:: THE RECORDS ::
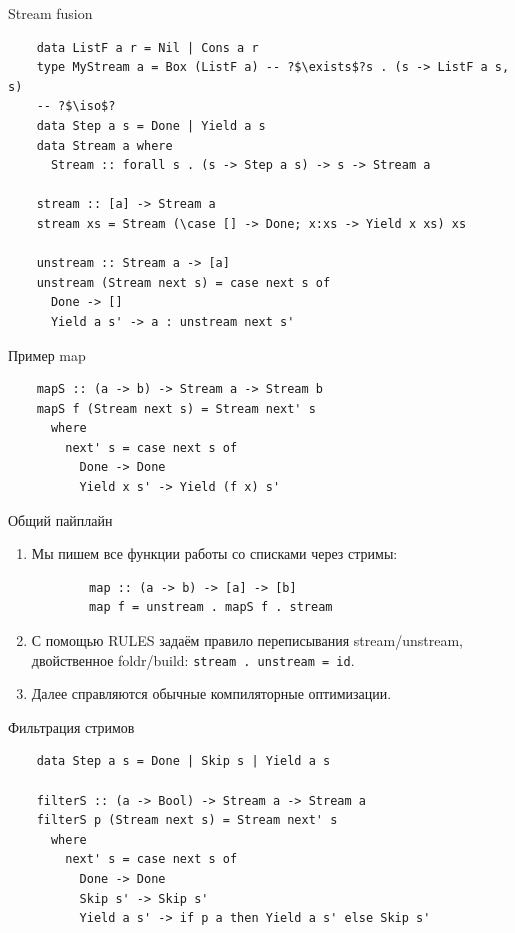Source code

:     \begin{frame}[fragile]{Stream fusion}
        \pause
        \begin{verbatim}
    data ListF a r = Nil | Cons a r
    type MyStream a = Box (ListF a) -- ?$\exists$?s . (s -> ListF a s, s)
    -- ?$\iso$?
    data Step a s = Done | Yield a s
    data Stream a where
      Stream :: forall s . (s -> Step a s) -> s -> Stream a

    stream :: [a] -> Stream a
    stream xs = Stream (\case [] -> Done; x:xs -> Yield x xs) xs

    unstream :: Stream a -> [a]
    unstream (Stream next s) = case next s of
      Done -> []
      Yield a s' -> a : unstream next s'
        \end{verbatim}
    \end{frame}

    \begin{frame}[fragile]{Пример map}
        \begin{verbatim}
    mapS :: (a -> b) -> Stream a -> Stream b
    mapS f (Stream next s) = Stream next' s
      where
        next' s = case next s of
          Done -> Done
          Yield x s' -> Yield (f x) s'
        \end{verbatim}
    \end{frame}

    \begin{frame}[fragile]{Общий пайплайн}
        \pause
        \begin{enumerate}
            \item Мы пишем все функции работы со списками через стримы:
            \begin{verbatim}
        map :: (a -> b) -> [a] -> [b]
        map f = unstream . mapS f . stream
            \end{verbatim}
            \item С помощью RULES задаём правило переписывания stream/unstream, двойственное foldr/build: \texttt{stream . unstream = id}.
            \item Далее справляются обычные компиляторные оптимизации.
        \end{enumerate}
    \end{frame}

    \begin{frame}[fragile]{Фильтрация стримов}
        \begin{verbatim}
    data Step a s = Done | Skip s | Yield a s

    filterS :: (a -> Bool) -> Stream a -> Stream a
    filterS p (Stream next s) = Stream next' s
      where
        next' s = case next s of
          Done -> Done
          Skip s' -> Skip s'
          Yield a s' -> if p a then Yield a s' else Skip s'
        \end{verbatim}
    \end{frame}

:: REQUIREMENT ::
Count how many lines in the entries hold "unstream" and reply with that number alone.

:: EXERCISE SOLUTION ::
5